The valve nut will have a hole in it to let the fluid/air out to a container. 
Be sure to keep the master cylinder full of fluid during the bleeding process. If you let it run out, it will pump air into the lines and you will have to start all over again. Pump the brakes until you get some pedal. The helper at the wheel will open the valve and let the fluid/air drain out into a container. Hold the brake down until the valve is reclosed, then pump it up again and repeat the process. When all air is out, move to the next wheel. At the end of the process, you should have a solid brake position when pressed. 

If the pedal slowly moves to the floor after bleeding, then there is a leak at one of the wheels or the master cylinder is leaking fluid past its pressure cup. If no leaks, then get a rebuild kit and work on the master cylinder. You can get an inexpensive drill type hone to hone out the master cyliner before installing the new cups. (should be like new when you finish and better than a junk yard replacement)

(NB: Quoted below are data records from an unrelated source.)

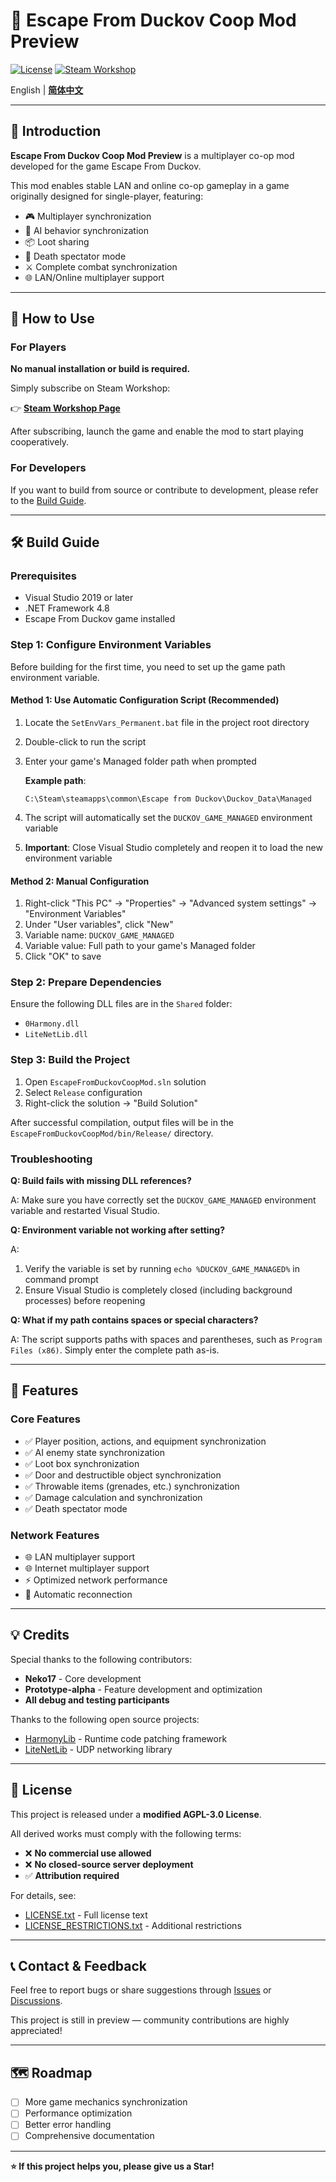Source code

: # 🦆 Escape From Duckov Coop Mod Preview

[![License](https://img.shields.io/badge/License-Modified%20AGPL--3.0-blue.svg)](LICENSE.txt)
[![Steam Workshop](https://img.shields.io/badge/Steam-Workshop-blue.svg)](https://steamcommunity.com/sharedfiles/filedetails/?id=3591341282)

English | **[简体中文](README.md)**

---

## 📖 Introduction

**Escape From Duckov Coop Mod Preview** is a multiplayer co-op mod developed for the game Escape From Duckov.

This mod enables stable LAN and online co-op gameplay in a game originally designed for single-player, featuring:

- 🎮 Multiplayer synchronization
- 🤖 AI behavior synchronization
- 📦 Loot sharing
- 👻 Death spectator mode
- ⚔️ Complete combat synchronization
- 🌐 LAN/Online multiplayer support

---

## 🎯 How to Use

### For Players

**No manual installation or build is required.**

Simply subscribe on Steam Workshop:

👉 **[Steam Workshop Page](https://steamcommunity.com/sharedfiles/filedetails/?id=3591341282)**

After subscribing, launch the game and enable the mod to start playing cooperatively.

### For Developers

If you want to build from source or contribute to development, please refer to the [Build Guide](#-build-guide).

---

## 🛠️ Build Guide

### Prerequisites

- Visual Studio 2019 or later
- .NET Framework 4.8
- Escape From Duckov game installed

### Step 1: Configure Environment Variables

Before building for the first time, you need to set up the game path environment variable.

#### Method 1: Use Automatic Configuration Script (Recommended)

1. Locate the `SetEnvVars_Permanent.bat` file in the project root directory
2. Double-click to run the script
3. Enter your game's Managed folder path when prompted

   **Example path**:
   ```
   C:\Steam\steamapps\common\Escape from Duckov\Duckov_Data\Managed
   ```

4. The script will automatically set the `DUCKOV_GAME_MANAGED` environment variable
5. **Important**: Close Visual Studio completely and reopen it to load the new environment variable

#### Method 2: Manual Configuration

1. Right-click "This PC" → "Properties" → "Advanced system settings" → "Environment Variables"
2. Under "User variables", click "New"
3. Variable name: `DUCKOV_GAME_MANAGED`
4. Variable value: Full path to your game's Managed folder
5. Click "OK" to save

### Step 2: Prepare Dependencies

Ensure the following DLL files are in the `Shared` folder:
- `0Harmony.dll`
- `LiteNetLib.dll`

### Step 3: Build the Project

1. Open `EscapeFromDuckovCoopMod.sln` solution
2. Select `Release` configuration
3. Right-click the solution → "Build Solution"

After successful compilation, output files will be in the `EscapeFromDuckovCoopMod/bin/Release/` directory.

### Troubleshooting

**Q: Build fails with missing DLL references?**

A: Make sure you have correctly set the `DUCKOV_GAME_MANAGED` environment variable and restarted Visual Studio.

**Q: Environment variable not working after setting?**

A: 
1. Verify the variable is set by running `echo %DUCKOV_GAME_MANAGED%` in command prompt
2. Ensure Visual Studio is completely closed (including background processes) before reopening

**Q: What if my path contains spaces or special characters?**

A: The script supports paths with spaces and parentheses, such as `Program Files (x86)`. Simply enter the complete path as-is.

---

## 🎯 Features

### Core Features
- ✅ Player position, actions, and equipment synchronization
- ✅ AI enemy state synchronization
- ✅ Loot box synchronization
- ✅ Door and destructible object synchronization
- ✅ Throwable items (grenades, etc.) synchronization
- ✅ Damage calculation and synchronization
- ✅ Death spectator mode

### Network Features
- 🌐 LAN multiplayer support
- 🌐 Internet multiplayer support
- ⚡ Optimized network performance
- 🔄 Automatic reconnection

---

## 💡 Credits

Special thanks to the following contributors:

- **Neko17** - Core development
- **Prototype-alpha** - Feature development and optimization
- **All debug and testing participants**

Thanks to the following open source projects:

- [HarmonyLib](https://github.com/pardeike/Harmony) - Runtime code patching framework
- [LiteNetLib](https://github.com/RevenantX/LiteNetLib) - UDP networking library

---

## 📄 License

This project is released under a **modified AGPL-3.0 License**.

All derived works must comply with the following terms:

- ❌ **No commercial use allowed**
- ❌ **No closed-source server deployment**
- ✅ **Attribution required**

For details, see:
- [LICENSE.txt](LICENSE.txt) - Full license text
- [LICENSE_RESTRICTIONS.txt](LICENSE_RESTRICTIONS.txt) - Additional restrictions

---

## 📞 Contact & Feedback

Feel free to report bugs or share suggestions through [Issues](../../issues) or [Discussions](../../discussions).

This project is still in preview — community contributions are highly appreciated!

---

## 🗺️ Roadmap

- [ ] More game mechanics synchronization
- [ ] Performance optimization
- [ ] Better error handling
- [ ] Comprehensive documentation

---

**⭐ If this project helps you, please give us a Star!**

Note again that the brake position should be about the same with or without a good booster. The booster simply helps you apply pressure to the master cylinder. 

Hope this helps.
Very best regards,
Mack1


----------



## natur3 (May 1, 2008)

Thanks everyone for the reply. Before i got the first master cylinder, me and my mechanic, bled the brake about five times. everytime after changing any , he bleeds all four over and over about four times, i only do the pumping.at first, it use to have a leak at the back and we fixed it. NOw there seems to me there's no leak anywhere. And also i did change the master cylinder and it didn't help. My rear brakes are Calipers.
But the rebuilt kit, if i get alittle knowledge about : how to, i can get one and try.


----------



## natur3 (May 1, 2008)

natur3 said:


> i have a 92 Acura legend, and there seem to not have enough pressure in the brake. The brake used to go all the way down and still not stop the car. I picked up almost new master cylinder at the wreck yard, but the problem was still the same. i returned the master cylinder in exchange for a Booster, and now the brake works but it goes all the way down before it stops. when you take your leg of the brake paddle, then pressure builds up, and it works. But you feell the pressure releasing when you keep your foot on the paddle, but the car still stops. Am worried it might not work one day. Someone Please help me.

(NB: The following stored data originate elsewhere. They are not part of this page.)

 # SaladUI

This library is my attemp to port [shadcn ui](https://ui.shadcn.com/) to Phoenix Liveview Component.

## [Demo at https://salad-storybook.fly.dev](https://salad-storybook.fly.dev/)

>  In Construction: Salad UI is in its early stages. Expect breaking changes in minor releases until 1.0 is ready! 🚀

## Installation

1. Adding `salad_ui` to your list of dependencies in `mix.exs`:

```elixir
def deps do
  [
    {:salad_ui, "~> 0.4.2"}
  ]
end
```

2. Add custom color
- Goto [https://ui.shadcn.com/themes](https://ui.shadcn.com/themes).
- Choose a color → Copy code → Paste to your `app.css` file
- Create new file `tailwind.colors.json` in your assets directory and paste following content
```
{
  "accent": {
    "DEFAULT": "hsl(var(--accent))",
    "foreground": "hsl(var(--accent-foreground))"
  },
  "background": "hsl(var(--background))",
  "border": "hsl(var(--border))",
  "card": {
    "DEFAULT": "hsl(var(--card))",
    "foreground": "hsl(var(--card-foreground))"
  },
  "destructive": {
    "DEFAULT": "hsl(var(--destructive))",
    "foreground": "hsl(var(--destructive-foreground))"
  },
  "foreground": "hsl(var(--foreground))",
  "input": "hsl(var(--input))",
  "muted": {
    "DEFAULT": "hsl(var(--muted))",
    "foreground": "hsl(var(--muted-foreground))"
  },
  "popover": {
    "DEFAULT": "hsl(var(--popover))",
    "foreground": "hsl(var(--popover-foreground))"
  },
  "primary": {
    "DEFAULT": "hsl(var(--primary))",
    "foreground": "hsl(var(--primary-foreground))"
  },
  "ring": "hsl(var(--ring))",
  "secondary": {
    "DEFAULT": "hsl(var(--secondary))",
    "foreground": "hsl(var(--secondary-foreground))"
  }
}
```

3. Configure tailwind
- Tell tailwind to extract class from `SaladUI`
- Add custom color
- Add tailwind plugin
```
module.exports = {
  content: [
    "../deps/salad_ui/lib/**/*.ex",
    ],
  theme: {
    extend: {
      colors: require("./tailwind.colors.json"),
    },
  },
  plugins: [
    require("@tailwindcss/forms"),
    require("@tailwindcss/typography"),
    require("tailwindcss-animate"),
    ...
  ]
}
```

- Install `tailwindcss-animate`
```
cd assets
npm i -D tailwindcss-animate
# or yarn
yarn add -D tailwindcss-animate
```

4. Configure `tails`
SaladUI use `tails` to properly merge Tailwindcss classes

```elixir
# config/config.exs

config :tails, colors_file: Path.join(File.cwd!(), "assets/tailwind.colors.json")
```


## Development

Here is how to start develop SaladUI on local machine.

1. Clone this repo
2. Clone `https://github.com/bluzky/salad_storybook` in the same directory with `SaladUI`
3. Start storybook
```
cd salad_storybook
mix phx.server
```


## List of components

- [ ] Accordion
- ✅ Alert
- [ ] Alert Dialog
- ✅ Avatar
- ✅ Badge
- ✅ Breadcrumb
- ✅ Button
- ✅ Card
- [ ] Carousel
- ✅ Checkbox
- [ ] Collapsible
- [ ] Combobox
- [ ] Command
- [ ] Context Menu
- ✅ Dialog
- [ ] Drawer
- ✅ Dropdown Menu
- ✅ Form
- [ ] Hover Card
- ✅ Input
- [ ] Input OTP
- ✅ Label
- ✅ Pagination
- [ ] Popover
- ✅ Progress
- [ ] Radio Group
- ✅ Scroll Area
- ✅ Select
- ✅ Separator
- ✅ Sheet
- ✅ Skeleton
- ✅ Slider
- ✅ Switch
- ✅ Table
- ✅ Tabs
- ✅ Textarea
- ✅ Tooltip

Thanks everyone for the reply. Before i got the first master cylinder, me and my mechanic, bled the brake about five times. everytime after changing any , he bleeds all four over and over about four times, i only do the pumping.at first, it use to have a leak at the back and we fixed it. NOw there seems to me there's no leak anywhere. And also i did change the master cylinder and it didn't help. My rear brakes are Calipers.
But the rebuilt kit, if i get alittle knowledge about : how to, i can get one and try


----------



## octaneman (May 13, 2009)

Hi natur3

After reading your posts, my question to you is : Was the new master cylinder bled first ? Do you have ABS brakes? If equipped with ABS on some systems the engine has to be running to build pressure, there is sequence to follow when bleeding the system. If the sequence is not observed, no matter how many times you bleed it , there will be air in the system. The rule of thumb is when bleeding the brake system is you start from the farthest wheel to the nearest. ( Right Rear, Left Rear, Right Front, Left Front.) But it is not always the case, some need to be bled in a cross pattern ( check your type of system on Chilton's or Mitchell On Demand). In some cases ( mostly in the rear) there is a diverter valve that works in tandem with the rear suspension and the proportioning valve, this has to be positioned correctly for the air to be bled properly.


----------



## natur3 (May 1, 2008)

octaneman said:


> Hi natur3
> 
> After reading your posts, my question to you is : Was the new master cylinder bled first ? Do you have ABS brakes? If equipped with ABS on some systems the engine has to be running to build pressure, there is sequence to follow when bleeding the system. If the sequence is not observed, no matter how many times you bleed it , there will be air in the system. The rule of thumb is when bleeding the brake system is you start from the farthest wheel to the nearest. ( Right Rear, Left Rear, Right Front, Left Front.) But it is not always the case, some need to be bled in a cross pattern ( check your type of system on Chilton's or Mitchell On Demand). In some cases ( mostly in the rear) there is a diverter valve that works in tandem with the rear suspension and the proportioning valve, this has to be positioned correctly for the air to be bled properly.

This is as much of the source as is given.